US 11,893,999 B1
	Speech based user recognition
Sai Sailesh Kopuri, Seattle, WA (US); John Moore, Acton, MA (US); Sundararajan Srinivasan, Sunnyvale, CA (US); Aparna Khare, San Jose, CA (US); Arindam Mandal, San Jose, CA (US); Spyridon Matsoukas, Hopkinton, MA (US); and Rohit Prasad, Lexington, MA (US)
Assigned to Amazon Technologies, Inc., Seattle, WA (US)
Filed by Amazon Technologies, Inc., Seattle, WA (US)
Filed on Aug. 6, 2018, as Appl. No. 16/055,755.
Claims priority of provisional application 62/670,828, filed on May 13, 2018.
Int. Cl. G10L 17/22 (2013.01); G10L 17/04 (2013.01); G10L 17/10 (2013.01); G06F 40/20 (2020.01)

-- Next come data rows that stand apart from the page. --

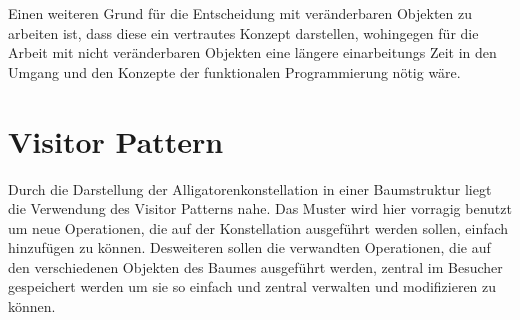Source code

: Einen weiteren Grund für die Entscheidung mit veränderbaren Objekten zu arbeiten ist, dass diese ein vertrautes Konzept darstellen, wohingegen für die Arbeit mit nicht veränderbaren Objekten eine längere einarbeitungs Zeit in den Umgang und den Konzepte der funktionalen Programmierung nötig wäre.

\section{Visitor Pattern}
Durch die Darstellung der Alligatorenkonstellation in einer Baumstruktur liegt die Verwendung des Visitor Patterns nahe.
Das Muster wird hier vorragig benutzt um neue Operationen, die auf der Konstellation ausgeführt werden sollen, einfach hinzufügen zu können.
Desweiteren sollen die verwandten Operationen, die auf den verschiedenen Objekten des Baumes ausgeführt werden, zentral im Besucher gespeichert werden um sie so einfach und zentral verwalten und modifizieren zu können.
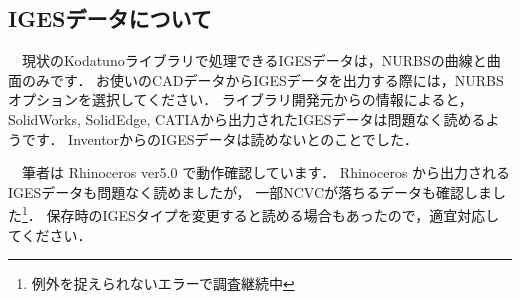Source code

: \subsection{IGESデータについて}
　現状のKodatunoライブラリで処理できるIGESデータは，NURBSの曲線と曲面のみです．
お使いのCADデータからIGESデータを出力する際には，NURBSオプションを選択してください．
ライブラリ開発元からの情報によると，SolidWorks, SolidEdge, CATIAから出力されたIGESデータは問題なく読めるようです．
InventorからのIGESデータは読めないとのことでした．

　筆者は Rhinoceros ver5.0 で動作確認しています．
Rhinoceros から出力されるIGESデータも問題なく読めましたが，
一部NCVCが落ちるデータも確認しました\footnote{例外を捉えられないエラーで調査継続中}．
保存時のIGESタイプを変更すると読める場合もあったので，適宜対応してください．
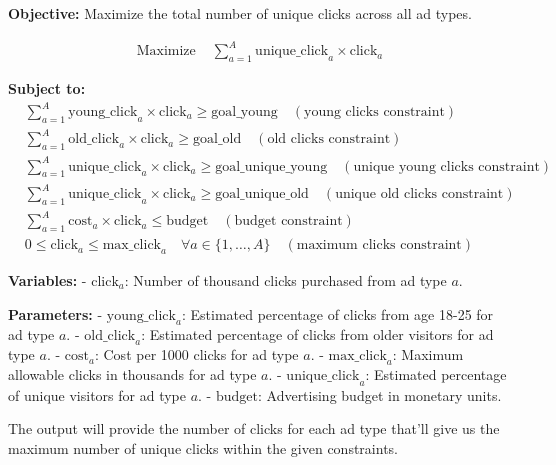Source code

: \documentclass{article}
\begin{document}
\textbf{Objective:}
Maximize the total number of unique clicks across all ad types.

\begin{align*}
\text{Maximize } & \sum_{a=1}^{A} \text{unique\_click}_{a} \times \text{click}_{a}
\end{align*}

\textbf{Subject to:}
\begin{align*}
& \sum_{a=1}^{A} \text{young\_click}_{a} \times \text{click}_{a} \geq \text{goal\_young} \quad (\text{young clicks constraint})\\
& \sum_{a=1}^{A} \text{old\_click}_{a} \times \text{click}_{a} \geq \text{goal\_old} \quad (\text{old clicks constraint})\\
& \sum_{a=1}^{A} \text{unique\_click}_{a} \times \text{click}_{a} \geq \text{goal\_unique\_young} \quad (\text{unique young clicks constraint})\\
& \sum_{a=1}^{A} \text{unique\_click}_{a} \times \text{click}_{a} \geq \text{goal\_unique\_old} \quad (\text{unique old clicks constraint})\\
& \sum_{a=1}^{A} \text{cost}_{a} \times \text{click}_{a} \leq \text{budget} \quad (\text{budget constraint})\\
& 0 \leq \text{click}_{a} \leq \text{max\_click}_{a} \quad \forall a \in \{1, \ldots, A\} \quad (\text{maximum clicks constraint})
\end{align*}

\textbf{Variables:}
- \(\text{click}_{a}\): Number of thousand clicks purchased from ad type \(a\).

\textbf{Parameters:}
- \(\text{young\_click}_{a}\): Estimated percentage of clicks from age 18-25 for ad type \(a\).
- \(\text{old\_click}_{a}\): Estimated percentage of clicks from older visitors for ad type \(a\).
- \(\text{cost}_{a}\): Cost per 1000 clicks for ad type \(a\).
- \(\text{max\_click}_{a}\): Maximum allowable clicks in thousands for ad type \(a\).
- \(\text{unique\_click}_{a}\): Estimated percentage of unique visitors for ad type \(a\).
- \(\text{budget}\): Advertising budget in monetary units.

The output will provide the number of clicks for each ad type that'll give us the maximum number of unique clicks within the given constraints.
\end{document}
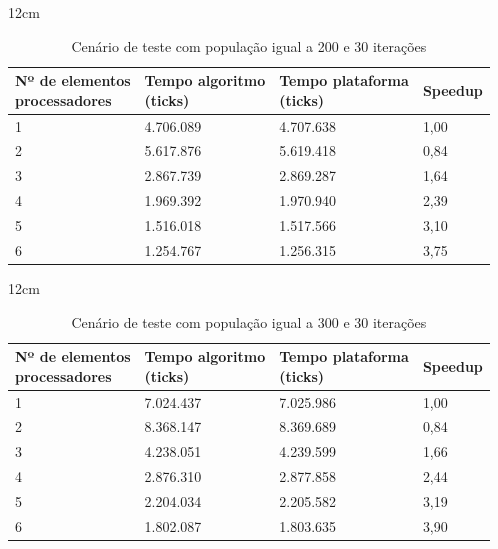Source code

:\begin{table}[h]{12cm}
    \caption{Cenário de teste com população igual a 200 e 30 iterações}
    \label{cenario7}
    \begin{tabular}{llll}
        \hline
        \shortstack[l]{Nº de elementos \\ processadores} & \shortstack[l]{Tempo algoritmo \\ (ticks)} & \shortstack[l]{Tempo plataforma \\ (ticks)} & Speedup \\
        \hline
        1 & 4.706.089 & 4.707.638 & 1,00 \\
        2 & 5.617.876 & 5.619.418 & 0,84 \\
        3 & 2.867.739 & 2.869.287 &	1,64 \\
        4 & 1.969.392 & 1.970.940 & 2,39 \\
        5 & 1.516.018 & 1.517.566 & 3,10 \\
        6 & 1.254.767 & 1.256.315 & 3,75 \\
        \hline
    \end{tabular}
\end{table}

\begin{table}[h]{12cm}
    \caption{Cenário de teste com população igual a 300 e 30 iterações}
    \label{cenario8}
    \begin{tabular}{llll}
        \hline
        \shortstack[l]{Nº de elementos \\ processadores} & \shortstack[l]{Tempo algoritmo \\ (ticks)} & \shortstack[l]{Tempo plataforma \\ (ticks)} & Speedup \\
        \hline
        1 & 7.024.437 & 7.025.986 & 1,00 \\
        2 & 8.368.147 & 8.369.689 & 0,84 \\
        3 & 4.238.051 & 4.239.599 &	1,66 \\
        4 & 2.876.310 & 2.877.858 & 2,44 \\
        5 & 2.204.034 & 2.205.582 & 3,19 \\
        6 & 1.802.087 & 1.803.635 & 3,90 \\
        \hline
    \end{tabular}
\end{table}

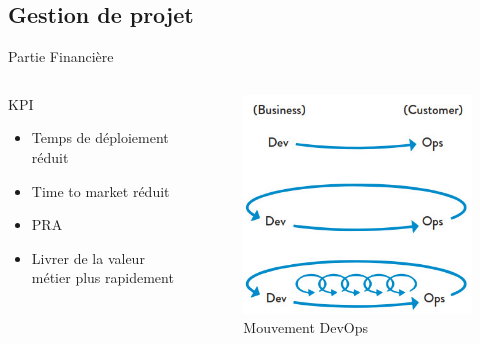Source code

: \subsection{Gestion de projet}
\begin{frame}{Partie Financière}
	\begin{columns}[onlytextwidth]
		\begin{block}{KPI}
			\begin{itemize}
				\item Temps de déploiement réduit
				\item Time to market réduit
				\item PRA
				\item Livrer de la valeur métier plus rapidement
			\end{itemize}
		\end{block}
		\pause
		\begin{figure}
			\includegraphics[width=0.9\linewidth]{../img/devops-objective.jpg}
			\caption{Mouvement DevOps}
			\label{fig:devops}
		\end{figure}
	\end{columns}
\end{frame}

CPC G10L 17/22 (2013.01) [G06F 40/20 (2020.01); G10L 17/04 (2013.01); G10L 17/10 (2013.01)]

20 Claims

1. A method, comprising:

receiving, from a first device, first audio data representing a first spoken user input;

generating a first feature vector representing first speech characteristics of the first spoken user input, the first feature vector being unassociated with specific user profile data;

determining a group profile identifier associated with the first device, the group profile identifier being associated with a plurality of user profile identifiers;

determining a first stored feature vector associated with the group profile identifier, the first stored feature vector representing second speech characteristics of a second spoken user input, the first stored feature vector being unassociated with specific user profile data;

determining a first similarity value between the first feature vector and the first stored feature vector;

determining the first audio data comprises a first number of speech frames;

determining the first number of speech frames satisfies a threshold number of speech frames;

generating, based at least in part on the first similarity value and the first number of speech frames satisfying the threshold number of speech frames, a first user recognition feature vector using the first feature vector and the first stored feature vector;

storing first data associating the first user recognition feature vector with the group profile identifier;

receiving, from the first device and after storing the first data, second audio data representing a third spoken user input;

generating a second feature vector representing third speech characteristics of the third spoken user input;

determining a second similarity value between the second feature vector and the first user recognition feature vector;

determining, based at least in part on the second similarity value, system usage data associated with the first user recognition feature vector, the system usage data representing at least first content output in response to at least one previous spoken user input corresponding to the first user recognition feature vector, the system usage data and the first user recognition feature vector being unassociated with specific user profile data;

determining, using the system usage data, an action responsive to the third spoken user input; and

performing the action responsive to the third spoken user input.